Netflix CFO Defends Spending Spree on Original Content
"We might be to the point where we might start seeing more budget constraint," said exec David Wells.
Netflix will spend about $6 billion to acquire and produce content this year, but the streamer needs a steady supply of new shows to grow so it therefore has no regrets, even though it has racked up $4.8 billion in debt already, CFO David Wells told Wall Street on Tuesday.
Netflix has been beaten up by some analysts and reporters for its allegedly free-spending ways when it comes to content — mostly its original shows — but Wells said it was worth the cost, considering it helped the streamer get to about 104 million subscribers worldwide.
And besides, there is a method to all the mad spending, the exec said at the Goldman Sachs Communacopia Conference in New York.
"You could decide to invest everything and more into content, so we have some discipline reserve for growing operating margin at this point," Wells said.
"For a while, we were not budget-constrained, we were project-constrained," he continued. "We might be to the point where we might start seeing more budget constraint. That has some benefits in terms of helping drive discipline on the content line."
Whether or not the CFO's remarks mean Netflix might rein in some of its bidding on existing or original content remains to be seen, as Wells was not terribly specific.
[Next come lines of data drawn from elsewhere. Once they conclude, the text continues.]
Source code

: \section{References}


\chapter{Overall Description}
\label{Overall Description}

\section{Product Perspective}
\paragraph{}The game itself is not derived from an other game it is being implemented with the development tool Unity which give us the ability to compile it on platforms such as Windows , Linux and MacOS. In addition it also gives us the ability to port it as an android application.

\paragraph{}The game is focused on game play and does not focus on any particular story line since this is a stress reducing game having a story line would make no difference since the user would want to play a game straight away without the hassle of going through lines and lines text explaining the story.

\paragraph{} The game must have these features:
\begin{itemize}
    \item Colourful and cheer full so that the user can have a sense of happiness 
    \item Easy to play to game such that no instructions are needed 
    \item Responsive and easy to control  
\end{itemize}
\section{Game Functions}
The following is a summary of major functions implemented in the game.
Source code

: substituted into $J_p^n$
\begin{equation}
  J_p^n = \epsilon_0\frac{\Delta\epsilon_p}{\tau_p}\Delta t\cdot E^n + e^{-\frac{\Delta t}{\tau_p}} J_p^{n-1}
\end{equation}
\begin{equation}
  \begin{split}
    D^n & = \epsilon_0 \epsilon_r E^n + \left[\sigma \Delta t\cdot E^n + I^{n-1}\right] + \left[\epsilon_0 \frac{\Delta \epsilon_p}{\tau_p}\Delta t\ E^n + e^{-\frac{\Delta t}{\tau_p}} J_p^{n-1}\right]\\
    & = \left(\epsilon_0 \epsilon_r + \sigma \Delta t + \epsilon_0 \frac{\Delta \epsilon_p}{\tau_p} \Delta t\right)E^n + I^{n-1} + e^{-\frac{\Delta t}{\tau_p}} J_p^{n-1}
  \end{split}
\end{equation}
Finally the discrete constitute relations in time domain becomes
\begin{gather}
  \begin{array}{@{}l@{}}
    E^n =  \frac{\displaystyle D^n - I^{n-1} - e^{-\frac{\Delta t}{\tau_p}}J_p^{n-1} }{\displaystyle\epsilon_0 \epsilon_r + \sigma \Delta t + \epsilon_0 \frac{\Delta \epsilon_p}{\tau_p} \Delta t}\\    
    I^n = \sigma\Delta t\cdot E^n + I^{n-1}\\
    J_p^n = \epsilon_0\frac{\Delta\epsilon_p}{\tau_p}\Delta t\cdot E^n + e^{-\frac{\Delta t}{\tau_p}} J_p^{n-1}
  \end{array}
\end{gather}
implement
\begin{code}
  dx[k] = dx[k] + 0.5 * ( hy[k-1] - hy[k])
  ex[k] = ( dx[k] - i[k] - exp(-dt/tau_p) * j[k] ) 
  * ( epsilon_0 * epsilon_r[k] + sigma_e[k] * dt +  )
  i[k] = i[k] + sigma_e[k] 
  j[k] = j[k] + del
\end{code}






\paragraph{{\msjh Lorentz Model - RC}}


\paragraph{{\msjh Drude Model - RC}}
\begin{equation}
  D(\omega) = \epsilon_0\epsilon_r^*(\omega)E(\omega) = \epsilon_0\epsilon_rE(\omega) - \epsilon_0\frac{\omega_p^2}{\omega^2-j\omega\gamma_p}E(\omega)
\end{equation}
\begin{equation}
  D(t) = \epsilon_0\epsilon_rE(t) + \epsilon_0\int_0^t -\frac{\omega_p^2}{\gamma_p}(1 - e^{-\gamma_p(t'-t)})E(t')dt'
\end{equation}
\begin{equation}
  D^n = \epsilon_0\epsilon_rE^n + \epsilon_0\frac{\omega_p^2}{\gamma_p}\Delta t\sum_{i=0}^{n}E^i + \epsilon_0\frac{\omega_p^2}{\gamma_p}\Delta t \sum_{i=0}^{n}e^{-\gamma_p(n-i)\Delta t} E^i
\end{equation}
"Just a headline: If we're able to grow the top line, we're going to be guided by steady growth of operating margin and reinvest what's left into content," he said.
With Amazon, Facebook, Twitter, Apple and more getting into the content game, there are more buyers than ever, but Wells said that the price is rising only for shows in the top tier of quality while the price of lesser shows are stagnant or falling.
With so many subs, Wells said Netflix has no problem monetizing what it buys and produces.
"That doesn't mean that we aren't disciplined on the price. We still have walked away from some things," he said.
Wells also said the company is investing in beefing up its mobile quality, but that customers overwhelmingly prefer the big TV screen and co-viewing experience. Even youngsters who seem to prefer watching shows on mobile devices grow out of it, he said.
"It will become more important, but right now it's about the large screen," Wells said.